WORK REQUIRED
Each line of the listing below that includes "エネブラー" should be reported.

MATERIAL SHOWN
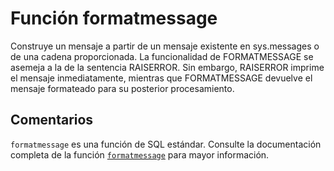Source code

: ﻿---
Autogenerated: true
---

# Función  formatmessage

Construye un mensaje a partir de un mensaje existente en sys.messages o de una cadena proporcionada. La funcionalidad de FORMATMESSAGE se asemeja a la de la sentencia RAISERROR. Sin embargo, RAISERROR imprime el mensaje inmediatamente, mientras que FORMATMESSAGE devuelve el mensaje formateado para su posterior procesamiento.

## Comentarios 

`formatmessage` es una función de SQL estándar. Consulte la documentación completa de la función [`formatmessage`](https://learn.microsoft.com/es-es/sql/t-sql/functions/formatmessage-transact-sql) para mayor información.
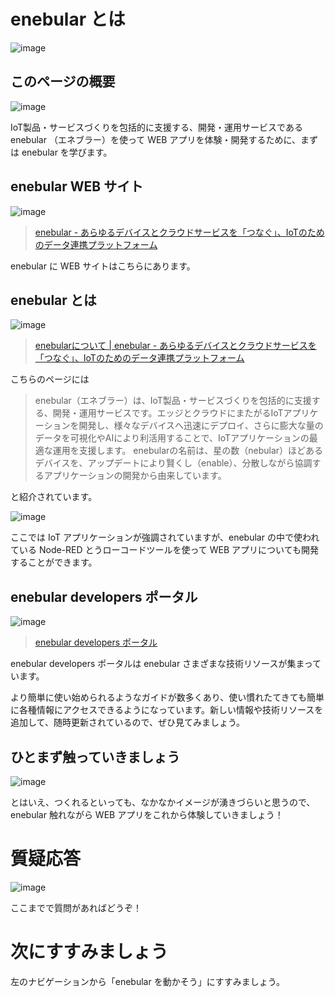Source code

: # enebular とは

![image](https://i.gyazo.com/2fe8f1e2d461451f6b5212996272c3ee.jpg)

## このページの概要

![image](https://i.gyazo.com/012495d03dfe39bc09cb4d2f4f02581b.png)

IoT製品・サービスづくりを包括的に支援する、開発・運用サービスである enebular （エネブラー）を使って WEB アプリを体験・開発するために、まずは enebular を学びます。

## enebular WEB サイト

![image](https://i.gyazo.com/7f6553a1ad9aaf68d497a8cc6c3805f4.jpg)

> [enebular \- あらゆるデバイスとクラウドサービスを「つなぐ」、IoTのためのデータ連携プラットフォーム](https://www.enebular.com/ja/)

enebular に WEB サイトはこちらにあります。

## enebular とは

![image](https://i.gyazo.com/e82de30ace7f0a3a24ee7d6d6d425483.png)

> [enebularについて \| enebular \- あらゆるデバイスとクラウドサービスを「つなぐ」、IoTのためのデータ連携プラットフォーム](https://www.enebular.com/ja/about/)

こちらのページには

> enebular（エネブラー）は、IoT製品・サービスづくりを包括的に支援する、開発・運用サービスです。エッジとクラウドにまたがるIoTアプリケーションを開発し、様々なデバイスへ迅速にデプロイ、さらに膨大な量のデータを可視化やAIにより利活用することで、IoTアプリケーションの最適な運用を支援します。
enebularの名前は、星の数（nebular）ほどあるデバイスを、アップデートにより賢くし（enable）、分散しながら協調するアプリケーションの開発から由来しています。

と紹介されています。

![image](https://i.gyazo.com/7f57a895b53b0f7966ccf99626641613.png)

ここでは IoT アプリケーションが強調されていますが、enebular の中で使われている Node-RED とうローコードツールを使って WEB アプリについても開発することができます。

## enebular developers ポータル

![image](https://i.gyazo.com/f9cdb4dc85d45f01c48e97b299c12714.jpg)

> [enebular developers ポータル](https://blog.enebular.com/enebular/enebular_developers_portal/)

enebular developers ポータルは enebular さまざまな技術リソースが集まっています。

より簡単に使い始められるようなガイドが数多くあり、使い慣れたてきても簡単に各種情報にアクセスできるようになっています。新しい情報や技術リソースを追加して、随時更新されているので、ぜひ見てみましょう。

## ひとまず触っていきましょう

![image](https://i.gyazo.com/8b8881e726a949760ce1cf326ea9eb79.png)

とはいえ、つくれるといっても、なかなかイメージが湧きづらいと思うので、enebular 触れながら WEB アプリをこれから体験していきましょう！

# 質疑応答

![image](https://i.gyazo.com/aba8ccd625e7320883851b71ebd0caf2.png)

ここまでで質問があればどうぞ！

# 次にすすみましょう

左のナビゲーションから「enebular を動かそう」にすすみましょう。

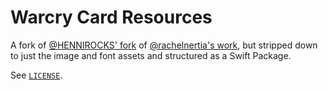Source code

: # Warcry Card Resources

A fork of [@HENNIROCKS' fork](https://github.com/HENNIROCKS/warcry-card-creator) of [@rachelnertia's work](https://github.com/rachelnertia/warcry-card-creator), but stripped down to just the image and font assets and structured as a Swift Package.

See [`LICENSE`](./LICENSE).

REPLY TO THE TASK
IoT製品・サービスづくりを包括的に支援する、開発・運用サービスである enebular （エネブラー）を使って WEB アプリを体験・開発するために、まずは enebular を学びます。
> enebular（エネブラー）は、IoT製品・サービスづくりを包括的に支援する、開発・運用サービスです。エッジとクラウドにまたがるIoTアプリケーションを開発し、様々なデバイスへ迅速にデプロイ、さらに膨大な量のデータを可視化やAIにより利活用することで、IoTアプリケーションの最適な運用を支援します。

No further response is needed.